SSML markup
With the Speech Synthesis Markup Language (SSML), you can control how SpeechKit synthesizes speech from text.
Note
SpeechKit is designed for natural speech synthesis. Marking up data for speech synthesis helps set up pronunciation of separate words, phrases, and sentences. However, it is not intended for generating separate sounds and silence.
The markup in the text will serve as a cue for synthesis, not as a direct instruction.
SSML is supported only when using API v1.
To provide text in SSML format, use the ssml
parameter in the request body and wrap the text in the <speak>
tag:
<speak>
Here are some examples of how you can use SSML.
You can add a custom pause to your text:<break time="2s"/> Ta-daaah!
Or mark up your text into paragraphs and sentences. Pauses between paragraphs are longer.
<p><s>Sentence one</s><s>Sentence two</s></p>
You can also substitute phrases.
For example, you can use this feature to pronounce abbreviations, <sub alias="et cetera">etc.</sub>
</speak>
Supported SSML tags
Currently, SpeechKit supports the following SSML tags:
Description | Tag |
---|---|
Add a pause | <break> |
Add a pause between paragraphs | <p> |
Use phonetic pronunciation | <phoneme> |
Root tag for SSML text | <speak> |
Add a pause between sentences | <s> |
Abbreviation pronunciation | <sub> |
break
Use the <break>
tag to add a pause with a specified duration to the speech. The duration is specified using the strength
and time
attributes. If these attributes are not set, the strength="medium"
value is used by default.
Attribute | Description |
---|---|
strength |
Pause duration, depends on the context. Acceptable values: * weak : Short pause up to 250 milliseconds.* medium : Medium pause up to 400 milliseconds.* strong : Same as the pause after a period or sentence.* x-strong : Same as the pause after a paragraph.* none or x-weak : These values do not add any pause, they are kept for AWS API compatibility. |
time |
Pause duration in seconds or milliseconds, for example 2s or 400ms . The maximum pause duration is 5 seconds.When synthesizing pauses for specified lengths, there may be an error of 100-200 ms. |
<speak>Hey, wait a second<break time="1s"/> What are you doing?</speak>
The <break>
tag adds a pause even if it comes after other elements that already add a pause, such as periods and commas.
p
Use the <p>
tag to add a pause between paragraphs. A pause is added after the closing tag.

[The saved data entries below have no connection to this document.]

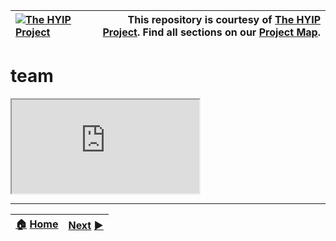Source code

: |[![The HYIP Project](https://avatars1.githubusercontent.com/u/8466209?v=10&s=30)](https://github.com/hyip) |This repository is courtesy of [The HYIP Project](https://github.com/hyip "High Yard Investment Program"). Find all sections on our [Project Map](https://github.com/hyip/info/wiki/maps#project-map "Project Mapping").|
|:----|----:|

# team
<iframe src="http://pages.github.io"></iframe>

***
|[:house:](https://github.com/hyip) [Home](https://github.com/hyip)|[Next](https://github.com/hyipscript/hyipscript.github.io) [:arrow_forward:](https://github.com/hyipscript/hyipscript.github.io)|
|:----|----:|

A pause after a paragraph is longer than a pause after a sentence or period. The duration of a pause depends on the selected voice, emotional tone, speed, and language.
<speak>
<p>The executioner's argument was that you couldn't cut off something's head unless there was a trunk to sever it from.</p>
<p>The King's argument was that anything that had a head could be beheaded, and that you weren't to talk nonsense.</p>
<p>The Queen's argument was that if something wasn't done about it in less than no time, she'd have everyone beheaded all round. It was this last argument that had everyone looking so nervous and uncomfortable.</p>
</speak>
All pauses inside the tag are also taken into account. For example, an additional pause will be added in place of a period even if it is before the closing tag.
phoneme
Use the <phoneme>
tag to check the proper pronunciation using phonemes. The text specified in the ph
attribute will be used for playback. In the alphabet
attribute, specify which standard to use: ipa
or x-sampa
.
-
International phonetic alphabet (IPA
)<speak> In different regions of Russia, the letter <phoneme alphabet="ipa" ph="o">O</phoneme> is pronounced differently in words. Somewhere they say <phoneme alphabet="ipa" ph="məlɐko">молоко</phoneme>, where elsewhere they say <phoneme alphabet="ipa" ph="mələko">молоко</phoneme>. </speak>
-
Extended Speech Assessment Methods Phonetic Alphabet (X-SAMPA
)<speak> In different regions of Russia, the letter <phoneme alphabet="x-sampa" ph="o">O</phoneme> is pronounced differently in words. Somewhere they say <phoneme alphabet="x-sampa" ph="m@l6ko">молоко</phoneme>, where elsewhere they say <phoneme alphabet="x-sampa" ph="m@l@ko">молоко</phoneme>. </speak>
You can find the list of supported phonemes here.
speak
<speak>
is the root tag. The entire text must contained inside this tag.
<speak>My text in SSML format.</speak>
s
Use the <s>
tag to add a pause between sentences. A pause after a sentence is the same as a pause after a period. The duration of a pause depends on the selected voice, emotional tone, speed, and language.
<speak>
<s>First sentence</s>
<s>Second sentence</s>
</speak>
All pauses inside the tag are also taken into account. For example, an additional pause will be added in place of a period even if it is before the closing tag.
sub
Use the <sub>
tag to replace one text with another when pronouncing it. For example, you could use it to correctly pronounce an abbreviation or the name of a chemical element.
<speak>
My favorite chemical element is <sub alias="Mercury">Hg</sub> because it's shiny.
</speak>